An urban example of the paradigm shift in ecology and related management approaches and design interventions can be seen in how our response to floods has changed over the past quarter century, as specifically reflected in a gradual transition from flood control to flood management. At least a decade before the devastation of Hurricane Katrina in 1995, ecologists and hydrologists were warning that the U.S. Army Corps of Engineers’ approach to flood control was effectively pushing the lower Mississippi basin toward a catastrophic threshold for change and potential collapse. Through a long-term policy of flood suppression, diking and damming, coupled with the removal of coastal wetlands and intensive settlement of the floodplains, the natural flood-adaptation mechanisms of the basin were impaired. The devastation of the hurricane in 2005 was catastrophic indeed, not only for the resources and the economy of the region but for the lives of many of its most vulnerable citizens. This particularly poignant example makes clear that traditional top-down or command-and-control engineering strategies based on a reductionist approach to living systems do not work. There is a growing recognition that what is needed are more flexible, adaptive approaches to managing human activities and designing within the systems that sustain us—and this is the overarching implication of the paradigm shift in ecology that is upon us. What designers make of this implication has much to do with how change and dynamism are understood and interpreted in the humanities and within cultural production.

Humanities

While scientists were making their preliminary findings known through scientific journals and other discipline-specific media, a number of researchers in the humanities set themselves to exploring what might be the social and cultural implications of this emerging research. These works, intended for audiences from a multiplicity of disciplines, took on this impulse to tie humans to nature and deal with what it means to be inextricably part of this world around us, this thing that had for so long been beyond humans—out there, “the other,” nature.

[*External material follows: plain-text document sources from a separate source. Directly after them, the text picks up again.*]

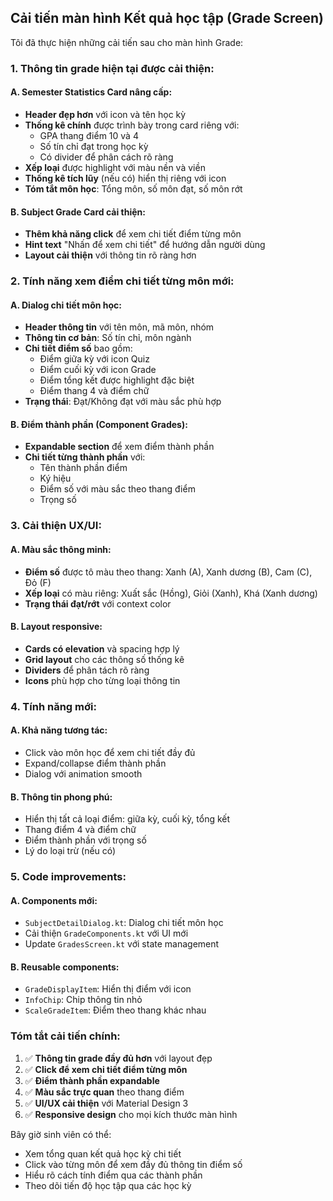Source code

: ## Cải tiến màn hình Kết quả học tập (Grade Screen)

Tôi đã thực hiện những cải tiến sau cho màn hình Grade:

### 1. **Thông tin grade hiện tại được cải thiện:**

#### A. Semester Statistics Card nâng cấp:
- **Header đẹp hơn** với icon và tên học kỳ
- **Thống kê chính** được trình bày trong card riêng với:
  - GPA thang điểm 10 và 4 
  - Số tín chỉ đạt trong học kỳ
  - Có divider để phân cách rõ ràng
- **Xếp loại** được highlight với màu nền và viền
- **Thống kê tích lũy** (nếu có) hiển thị riêng với icon
- **Tóm tắt môn học**: Tổng môn, số môn đạt, số môn rớt

#### B. Subject Grade Card cải thiện:
- **Thêm khả năng click** để xem chi tiết điểm từng môn
- **Hint text** "Nhấn để xem chi tiết" để hướng dẫn người dùng
- **Layout cải thiện** với thông tin rõ ràng hơn

### 2. **Tính năng xem điểm chi tiết từng môn mới:**

#### A. Dialog chi tiết môn học:
- **Header thông tin** với tên môn, mã môn, nhóm
- **Thông tin cơ bản**: Số tín chỉ, môn ngành
- **Chi tiết điểm số** bao gồm:
  - Điểm giữa kỳ với icon Quiz
  - Điểm cuối kỳ với icon Grade  
  - Điểm tổng kết được highlight đặc biệt
  - Điểm thang 4 và điểm chữ
- **Trạng thái**: Đạt/Không đạt với màu sắc phù hợp

#### B. Điểm thành phần (Component Grades):
- **Expandable section** để xem điểm thành phần
- **Chi tiết từng thành phần** với:
  - Tên thành phần điểm
  - Ký hiệu
  - Điểm số với màu sắc theo thang điểm
  - Trọng số

### 3. **Cải thiện UX/UI:**

#### A. Màu sắc thông minh:
- **Điểm số** được tô màu theo thang: Xanh (A), Xanh dương (B), Cam (C), Đỏ (F)
- **Xếp loại** có màu riêng: Xuất sắc (Hồng), Giỏi (Xanh), Khá (Xanh dương)
- **Trạng thái đạt/rớt** với context color

#### B. Layout responsive:
- **Cards có elevation** và spacing hợp lý
- **Grid layout** cho các thông số thống kê
- **Dividers** để phân tách rõ ràng
- **Icons** phù hợp cho từng loại thông tin

### 4. **Tính năng mới:**

#### A. Khả năng tương tác:
- Click vào môn học để xem chi tiết đầy đủ
- Expand/collapse điểm thành phần
- Dialog với animation smooth

#### B. Thông tin phong phú:
- Hiển thị tất cả loại điểm: giữa kỳ, cuối kỳ, tổng kết
- Thang điểm 4 và điểm chữ
- Điểm thành phần với trọng số
- Lý do loại trừ (nếu có)

### 5. **Code improvements:**

#### A. Components mới:
- `SubjectDetailDialog.kt`: Dialog chi tiết môn học
- Cải thiện `GradeComponents.kt` với UI mới
- Update `GradesScreen.kt` với state management

#### B. Reusable components:
- `GradeDisplayItem`: Hiển thị điểm với icon
- `InfoChip`: Chip thông tin nhỏ
- `ScaleGradeItem`: Điểm theo thang khác nhau

### Tóm tắt cải tiến chính:

1. ✅ **Thông tin grade đầy đủ hơn** với layout đẹp
2. ✅ **Click để xem chi tiết điểm từng môn** 
3. ✅ **Điểm thành phần expandable**
4. ✅ **Màu sắc trực quan** theo thang điểm
5. ✅ **UI/UX cải thiện** với Material Design 3
6. ✅ **Responsive design** cho mọi kích thước màn hình

Bây giờ sinh viên có thể:
- Xem tổng quan kết quả học kỳ chi tiết
- Click vào từng môn để xem đầy đủ thông tin điểm số
- Hiểu rõ cách tính điểm qua các thành phần
- Theo dõi tiến độ học tập qua các học kỳ
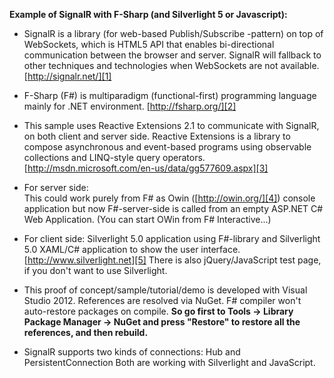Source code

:**Example of SignalR with F-Sharp (and Silverlight 5 or Javascript):**

- SignalR is a library (for web-based Publish/Subscribe -pattern) on top 
  of WebSockets, which is HTML5 API that enables bi-directional communication 
  between the browser and server. SignalR will fallback to other techniques and 
  technologies when WebSockets are not available.
  [http://signalr.net/][1]
  
- F-Sharp (F#) is multiparadigm (functional-first) programming language 
  mainly for .NET environment.
  [http://fsharp.org/][2]
  
- This sample uses Reactive Extensions 2.1 to communicate with SignalR, 
  on both client and server side. Reactive Extensions is a library to 
  compose asynchronous and event-based programs using observable 
  collections and LINQ-style query operators.
  [http://msdn.microsoft.com/en-us/data/gg577609.aspx][3]

- For server side:  
  This could work purely from F# as Owin ([http://owin.org/][4]) console application 
  but now F#-server-side is called from an empty ASP.NET C# Web Application. 
  (You can start OWin from F# Interactive...)

- For client side:
  Silverlight 5.0 application using F#-library
  and Silverlight 5.0 XAML/C# application to show the user interface.
  [http://www.silverlight.net][5]
  There is also jQuery/JavaScript test page, if you don't want to use Silverlight.
  
- This proof of concept/sample/tutorial/demo is developed with 
  Visual Studio 2012. References are resolved via NuGet. 
  F# compiler won't auto-restore packages on compile. 
  **So go first to Tools -> Library Package Manager -> NuGet
  and press "Restore" to restore all the references, and then rebuild.**

- SignalR supports two kinds of connections: Hub and PersistentConnection
  Both are working with Silverlight and JavaScript. 
  


  [1]: http://signalr.net/
  [2]: http://fsharp.org/
  [3]: http://msdn.microsoft.com/en-us/data/gg577609.aspx
  [4]: http://owin.org/
  [5]: http://www.silverlight.net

Daniel Botkin was one of the first science writers to bring new ideas about ecosystem behavior to the humanities and the popular press, to establish a bridge between the natural sciences and the humanities—and between academic research and the mainstream press. His seminal 1990 work Discordant Harmonies: A New Ecology for the Twenty-first Century (excerpted in this volume) brought new ideas about ecology to a broader audience. Through engaging stories about moose on an island in the Great Lakes or elephants in Kenya’s vast landscape or old forests in New Jersey, Botkin illustrated how models of ecological stability were being overturned by evidence on the ground; that management practices that favored strict definition of landscape environments (interiors distinct from exteriors) and human control were proving fatal to the same populations that these practices were put in place to protect; and how the idealized climax forest was, in fact, closely dependent on—and changed over—time.

Botkin’s tracing of a succession of concepts about ecology and environment (via the metaphors of divine order, organic comrade, the great machine) illustrates these ideas’ cultural roots while simultaneously exposing their shortcomings, in favor of an all-embracing yet situational model of the dynamic biosphere. Here humans are fully enmeshed in the forces and dynamics that influence climate and life on the planet, yet the conditions that we may encounter on the ground are fleeting and momentary—caught up in cycles and dynamics that are ever-changing and somewhat just out of reach. Botkin argues that our management practices (planning, policy, governance, and day-to-day activities) must adapt themselves to this new scientific understanding of the world—that principles of order, control, and limits will eventually doom the very things we want to protect. Such a direct connection between scientific inquiry, cultural ideas, and management and planning practices harkens back to Holling’s 1970 essay, reprinted in this volume, on ecology and planning that seeded new interest in nonscientific audiences—including designers and planners—in the dynamism of the natural environment.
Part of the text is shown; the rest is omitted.